Des mesures effectuées en Antarctique sur des manchots vivants avaient démontré que ces animaux sont capables de parcourir 180 kilomètres avec comme seul apport énergétique la métabolisation par leur système digestif de 1 kilogramme de krill (soit le contenu approximatif de leur estomac). Cet exploit a inspiré les ingénieurs de Festo, une société allemande spécialisée dans les automatismes et qui a créé une division de robotique, baptisée Bionic Learning Network. A la Foire de Hanovre, Festo a montré un engin autonome, capable de se mouvoir comme le manchot véritable. Les tests ont montré une consommation d’énergie de 20 à 30% inférieure aux moyens de locomotion habituellement dévolus à ce type de déplacement sous l’eau.
Ces maquettes de 77 cm de longueur et 19 cm de diamètre maximum sont construites sur un squelette d’acier inclus dans une matrice de silicone flexible, leur permettant d’imiter les mouvements naturels du manchot. Les surfaces flexibles des ailerons et des pattes arrière (faisant office de gouvernail) s’orientent ainsi naturellement selon un angle optimal, leur corps flexible permettant encore plus de souplesse. Ils peuvent ainsi modifier leur angle de tangage, prendre des virages très serrés ou même nager à reculons.
Les segments de la tête, du cou et de la queue ont été conçus pour reproduire ceux de l’original, bâtis sur un assemblage de vérins, de leviers et de joints recouverts d’un revêtement souple et déformable. Ces segments sont reliés entre eux par des joints rotatifs pour une plus grande liberté de mouvement.
L’ensemble est animé par un seul moteur électrique, dont la vitesse de rotation contrôle aussi la fréquence de battement des ailes, montées sur un ingénieux système différentiel permettant d’en varier alternativement l’amplitude. Le système est conçu dans son ensemble afin que, grâce notamment avec le principe de torsion élastique des ailes en cours de battement, la nage ressemble à celle des manchots. La vitesse atteinte est de 5 km/h avec une autonomie de 6 à 7 heures.

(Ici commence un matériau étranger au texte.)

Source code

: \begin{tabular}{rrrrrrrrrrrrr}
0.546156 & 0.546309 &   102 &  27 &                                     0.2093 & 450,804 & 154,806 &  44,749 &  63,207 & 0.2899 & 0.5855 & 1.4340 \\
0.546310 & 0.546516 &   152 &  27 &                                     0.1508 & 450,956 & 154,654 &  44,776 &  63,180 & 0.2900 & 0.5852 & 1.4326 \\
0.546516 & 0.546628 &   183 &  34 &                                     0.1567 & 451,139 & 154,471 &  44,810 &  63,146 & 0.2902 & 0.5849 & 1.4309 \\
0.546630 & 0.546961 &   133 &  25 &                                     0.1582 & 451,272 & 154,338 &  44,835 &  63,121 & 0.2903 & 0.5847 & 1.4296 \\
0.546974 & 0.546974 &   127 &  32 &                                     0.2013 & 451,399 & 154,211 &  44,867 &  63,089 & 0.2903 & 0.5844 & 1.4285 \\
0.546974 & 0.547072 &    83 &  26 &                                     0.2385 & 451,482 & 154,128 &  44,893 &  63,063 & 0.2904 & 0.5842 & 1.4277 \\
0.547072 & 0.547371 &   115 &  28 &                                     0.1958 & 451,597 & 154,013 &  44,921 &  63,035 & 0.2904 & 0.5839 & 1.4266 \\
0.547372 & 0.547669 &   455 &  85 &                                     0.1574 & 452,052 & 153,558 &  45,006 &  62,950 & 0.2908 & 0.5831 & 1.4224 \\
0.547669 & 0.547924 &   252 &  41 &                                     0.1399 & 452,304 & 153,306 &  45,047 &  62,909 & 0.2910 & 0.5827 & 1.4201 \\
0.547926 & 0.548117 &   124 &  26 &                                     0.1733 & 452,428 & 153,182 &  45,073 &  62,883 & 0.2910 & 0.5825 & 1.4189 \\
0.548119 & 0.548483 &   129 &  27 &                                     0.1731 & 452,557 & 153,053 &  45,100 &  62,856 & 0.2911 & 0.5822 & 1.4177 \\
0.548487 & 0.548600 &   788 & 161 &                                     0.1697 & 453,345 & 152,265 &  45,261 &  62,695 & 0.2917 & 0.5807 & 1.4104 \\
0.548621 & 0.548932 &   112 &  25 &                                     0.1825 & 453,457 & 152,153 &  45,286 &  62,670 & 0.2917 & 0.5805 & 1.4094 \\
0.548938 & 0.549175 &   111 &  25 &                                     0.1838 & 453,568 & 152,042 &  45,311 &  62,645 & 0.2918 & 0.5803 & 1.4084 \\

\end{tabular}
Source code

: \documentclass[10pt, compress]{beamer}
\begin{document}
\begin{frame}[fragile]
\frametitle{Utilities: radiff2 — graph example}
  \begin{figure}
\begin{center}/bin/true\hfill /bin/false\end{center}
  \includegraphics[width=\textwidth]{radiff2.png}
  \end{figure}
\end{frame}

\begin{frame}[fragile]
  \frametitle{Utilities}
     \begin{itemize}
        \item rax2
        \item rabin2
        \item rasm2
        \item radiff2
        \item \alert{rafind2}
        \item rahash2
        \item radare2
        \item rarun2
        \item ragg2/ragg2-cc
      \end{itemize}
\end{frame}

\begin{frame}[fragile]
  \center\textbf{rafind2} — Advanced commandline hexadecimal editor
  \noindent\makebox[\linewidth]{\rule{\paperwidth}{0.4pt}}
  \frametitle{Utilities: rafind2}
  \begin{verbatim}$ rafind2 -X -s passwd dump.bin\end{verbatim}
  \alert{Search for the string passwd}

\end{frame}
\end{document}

La conception du torse des manchots peut laisser prévoir, affirme Festo, diverses applications dans d'autres domaines, comme des dispositifs de musculature artificielle ou des systèmes de préhension de précision utilisables, par exemple, en microélectronique.


Les manchots-robots de Festo en plein exercice.

Parallèlement à cette réalisation, les ingénieurs de Festo ont également construit un modèle volant, dont le torse, construit en matériaux légers, est totalement étanche et rempli d’hélium. D’une longueur cette fois de 3,70 mètres pour 88 cm de diamètre pour seulement 1 kg (sans hélium), celui-ci évolue de la même façon que le précédent, non dans l’eau, mais bien dans l’air libre !
Trois de ces manchots volants sont visibles dans la vidéo, explorant un espace délimité par des balises émettant une barrière d’ultrasons, se mouvant au moyen de nageoires animées comme leurs grands frères aquatiques, mais élaborées en mousse de polyuréthanne. Communiquant avec un centre de contrôle aussi bien qu’entre eux, ils peuvent se mouvoir indépendamment sans jamais se heurter ou évoluer en groupe comme de véritables animaux.